[Provided records Boundary: Start]
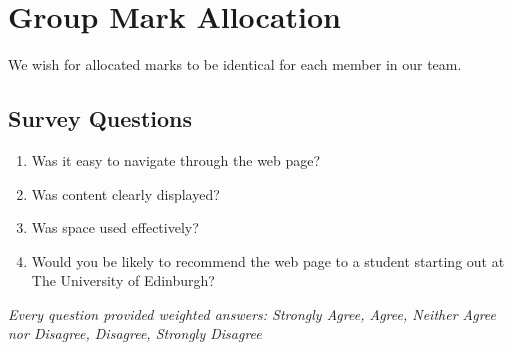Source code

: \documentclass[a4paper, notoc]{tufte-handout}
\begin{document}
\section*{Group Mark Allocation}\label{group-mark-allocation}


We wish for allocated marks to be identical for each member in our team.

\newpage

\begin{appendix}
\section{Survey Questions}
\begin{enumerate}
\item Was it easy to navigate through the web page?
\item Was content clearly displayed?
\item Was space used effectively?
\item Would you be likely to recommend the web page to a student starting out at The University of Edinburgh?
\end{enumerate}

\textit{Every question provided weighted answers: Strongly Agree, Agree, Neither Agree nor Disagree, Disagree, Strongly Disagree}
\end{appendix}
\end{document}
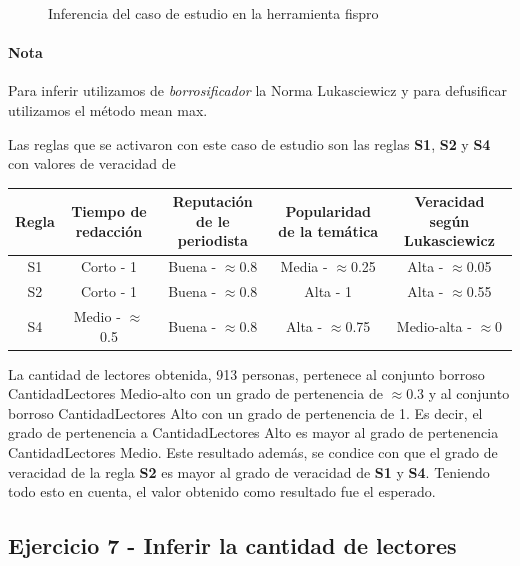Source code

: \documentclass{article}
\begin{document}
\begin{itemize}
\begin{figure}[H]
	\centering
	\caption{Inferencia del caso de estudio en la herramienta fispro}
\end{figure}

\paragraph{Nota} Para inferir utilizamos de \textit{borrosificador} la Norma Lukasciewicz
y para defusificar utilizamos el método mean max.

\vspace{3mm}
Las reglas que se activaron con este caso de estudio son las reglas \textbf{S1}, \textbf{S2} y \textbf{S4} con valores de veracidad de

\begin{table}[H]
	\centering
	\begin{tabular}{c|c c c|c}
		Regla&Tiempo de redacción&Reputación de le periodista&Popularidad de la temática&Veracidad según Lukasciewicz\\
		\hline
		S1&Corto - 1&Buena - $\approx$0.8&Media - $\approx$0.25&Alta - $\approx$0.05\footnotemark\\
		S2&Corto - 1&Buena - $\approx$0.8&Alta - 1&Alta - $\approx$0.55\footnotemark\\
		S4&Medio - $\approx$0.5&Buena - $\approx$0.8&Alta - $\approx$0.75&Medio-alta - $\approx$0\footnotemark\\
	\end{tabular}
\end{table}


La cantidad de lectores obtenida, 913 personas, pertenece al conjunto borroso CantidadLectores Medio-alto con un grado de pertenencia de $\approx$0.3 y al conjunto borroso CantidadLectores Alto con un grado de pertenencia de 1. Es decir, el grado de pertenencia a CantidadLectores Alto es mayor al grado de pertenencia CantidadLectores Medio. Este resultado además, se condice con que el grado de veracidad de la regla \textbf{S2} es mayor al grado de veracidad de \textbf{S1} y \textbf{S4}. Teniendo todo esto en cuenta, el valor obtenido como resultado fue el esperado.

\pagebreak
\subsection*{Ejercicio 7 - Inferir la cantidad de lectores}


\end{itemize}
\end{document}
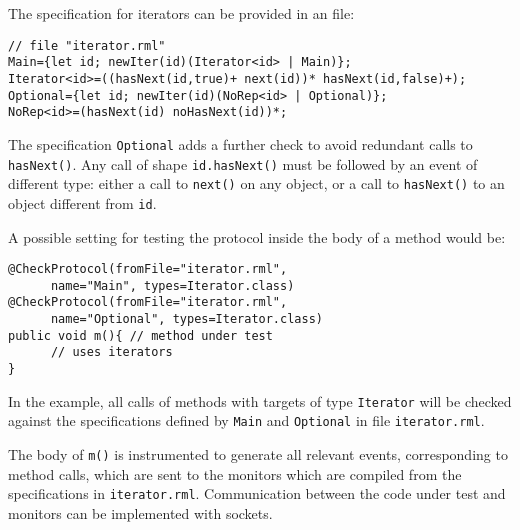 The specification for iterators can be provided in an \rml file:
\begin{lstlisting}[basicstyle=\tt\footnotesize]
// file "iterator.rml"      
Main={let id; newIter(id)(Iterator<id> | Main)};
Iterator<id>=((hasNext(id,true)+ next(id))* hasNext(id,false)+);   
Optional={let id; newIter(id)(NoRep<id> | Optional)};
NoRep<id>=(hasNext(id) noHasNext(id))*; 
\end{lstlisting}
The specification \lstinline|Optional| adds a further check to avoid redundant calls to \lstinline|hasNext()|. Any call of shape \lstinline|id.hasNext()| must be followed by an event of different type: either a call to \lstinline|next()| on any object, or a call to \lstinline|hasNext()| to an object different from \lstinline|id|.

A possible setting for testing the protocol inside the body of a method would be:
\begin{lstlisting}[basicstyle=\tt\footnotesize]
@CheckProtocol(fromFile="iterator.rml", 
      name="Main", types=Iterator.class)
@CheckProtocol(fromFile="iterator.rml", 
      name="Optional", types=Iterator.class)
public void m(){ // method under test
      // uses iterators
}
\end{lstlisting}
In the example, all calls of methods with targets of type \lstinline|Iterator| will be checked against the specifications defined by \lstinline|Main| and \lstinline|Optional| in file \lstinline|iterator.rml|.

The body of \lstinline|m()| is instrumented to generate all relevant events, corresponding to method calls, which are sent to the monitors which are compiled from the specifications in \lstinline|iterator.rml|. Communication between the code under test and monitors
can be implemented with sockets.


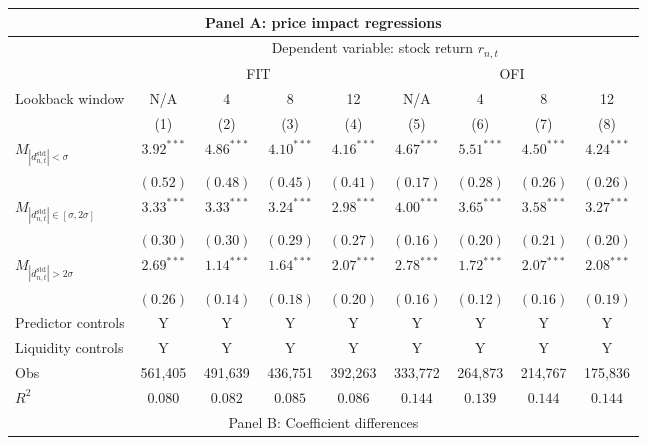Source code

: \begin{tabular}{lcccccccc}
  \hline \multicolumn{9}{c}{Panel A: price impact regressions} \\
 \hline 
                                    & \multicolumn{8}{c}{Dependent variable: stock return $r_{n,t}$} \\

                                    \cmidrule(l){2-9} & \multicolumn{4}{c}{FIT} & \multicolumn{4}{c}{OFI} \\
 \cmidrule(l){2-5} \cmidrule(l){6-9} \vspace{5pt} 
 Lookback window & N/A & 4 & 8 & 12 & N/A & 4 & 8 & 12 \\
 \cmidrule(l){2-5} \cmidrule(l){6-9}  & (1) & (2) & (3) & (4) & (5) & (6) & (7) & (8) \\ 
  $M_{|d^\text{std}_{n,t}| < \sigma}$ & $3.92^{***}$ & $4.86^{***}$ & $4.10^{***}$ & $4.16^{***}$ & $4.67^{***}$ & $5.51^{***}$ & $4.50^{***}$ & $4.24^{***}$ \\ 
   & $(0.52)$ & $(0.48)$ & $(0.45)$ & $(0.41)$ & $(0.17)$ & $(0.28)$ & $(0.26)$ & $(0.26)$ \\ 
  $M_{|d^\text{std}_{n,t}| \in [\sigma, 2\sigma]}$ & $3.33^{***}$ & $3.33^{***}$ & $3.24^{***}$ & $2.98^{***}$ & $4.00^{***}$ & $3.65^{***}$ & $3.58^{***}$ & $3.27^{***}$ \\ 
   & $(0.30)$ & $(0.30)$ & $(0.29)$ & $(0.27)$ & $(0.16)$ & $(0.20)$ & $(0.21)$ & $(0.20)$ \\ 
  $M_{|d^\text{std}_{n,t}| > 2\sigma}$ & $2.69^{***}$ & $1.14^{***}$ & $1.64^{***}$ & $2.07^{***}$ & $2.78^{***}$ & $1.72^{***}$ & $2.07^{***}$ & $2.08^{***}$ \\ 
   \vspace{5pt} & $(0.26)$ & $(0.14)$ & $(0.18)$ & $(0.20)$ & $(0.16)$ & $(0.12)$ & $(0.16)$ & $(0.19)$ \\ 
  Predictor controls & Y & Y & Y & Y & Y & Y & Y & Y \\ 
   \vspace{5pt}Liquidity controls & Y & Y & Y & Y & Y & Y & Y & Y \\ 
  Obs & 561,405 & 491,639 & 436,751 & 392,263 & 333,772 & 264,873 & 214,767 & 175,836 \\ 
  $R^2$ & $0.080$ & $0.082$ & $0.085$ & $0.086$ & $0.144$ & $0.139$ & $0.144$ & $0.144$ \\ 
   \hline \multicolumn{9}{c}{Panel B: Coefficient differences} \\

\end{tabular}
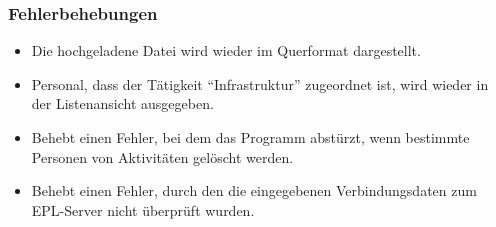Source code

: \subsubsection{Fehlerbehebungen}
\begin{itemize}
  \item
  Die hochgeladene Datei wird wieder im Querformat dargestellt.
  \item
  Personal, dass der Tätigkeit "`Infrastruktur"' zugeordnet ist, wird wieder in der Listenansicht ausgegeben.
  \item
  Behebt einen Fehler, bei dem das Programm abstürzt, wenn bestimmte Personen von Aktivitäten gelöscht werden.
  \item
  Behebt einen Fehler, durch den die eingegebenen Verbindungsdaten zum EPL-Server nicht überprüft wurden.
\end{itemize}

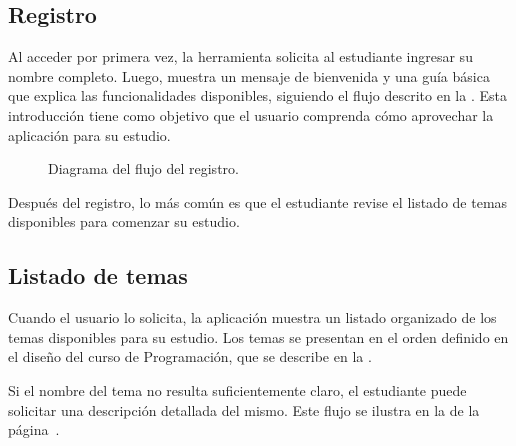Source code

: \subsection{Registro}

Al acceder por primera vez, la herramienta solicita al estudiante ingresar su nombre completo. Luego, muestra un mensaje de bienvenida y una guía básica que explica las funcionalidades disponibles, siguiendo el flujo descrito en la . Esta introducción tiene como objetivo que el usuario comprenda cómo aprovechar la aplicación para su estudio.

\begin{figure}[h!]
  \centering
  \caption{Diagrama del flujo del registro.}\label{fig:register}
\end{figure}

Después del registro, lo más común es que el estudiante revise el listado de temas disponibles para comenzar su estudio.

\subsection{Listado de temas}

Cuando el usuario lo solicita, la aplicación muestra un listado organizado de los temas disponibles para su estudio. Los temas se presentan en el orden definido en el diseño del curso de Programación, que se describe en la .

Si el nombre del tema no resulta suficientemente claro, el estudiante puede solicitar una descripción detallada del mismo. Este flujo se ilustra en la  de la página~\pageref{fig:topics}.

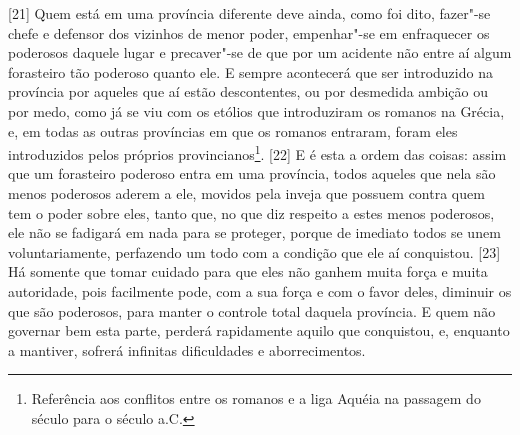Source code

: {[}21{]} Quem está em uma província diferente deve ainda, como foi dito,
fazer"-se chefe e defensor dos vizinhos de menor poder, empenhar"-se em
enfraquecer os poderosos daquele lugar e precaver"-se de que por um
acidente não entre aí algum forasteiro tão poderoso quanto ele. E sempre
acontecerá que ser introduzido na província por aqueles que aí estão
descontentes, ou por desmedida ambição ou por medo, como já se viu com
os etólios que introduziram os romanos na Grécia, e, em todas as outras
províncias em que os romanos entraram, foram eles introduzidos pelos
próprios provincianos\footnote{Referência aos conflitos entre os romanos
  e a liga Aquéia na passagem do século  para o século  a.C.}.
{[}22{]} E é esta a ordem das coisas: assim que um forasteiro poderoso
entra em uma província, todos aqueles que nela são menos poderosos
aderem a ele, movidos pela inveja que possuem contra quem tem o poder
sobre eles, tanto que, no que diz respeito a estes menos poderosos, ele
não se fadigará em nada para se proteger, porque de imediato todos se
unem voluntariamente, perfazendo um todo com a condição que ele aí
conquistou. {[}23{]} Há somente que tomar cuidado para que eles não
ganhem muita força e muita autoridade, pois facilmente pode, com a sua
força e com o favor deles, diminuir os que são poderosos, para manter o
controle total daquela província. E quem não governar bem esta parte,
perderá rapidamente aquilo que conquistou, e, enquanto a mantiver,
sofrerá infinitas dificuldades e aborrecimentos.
[Provided records Boundary: End]
What is required -
Say how many lines in the entries above contain the string "romanos". Give the number by itself.

Answer to the exercise -
3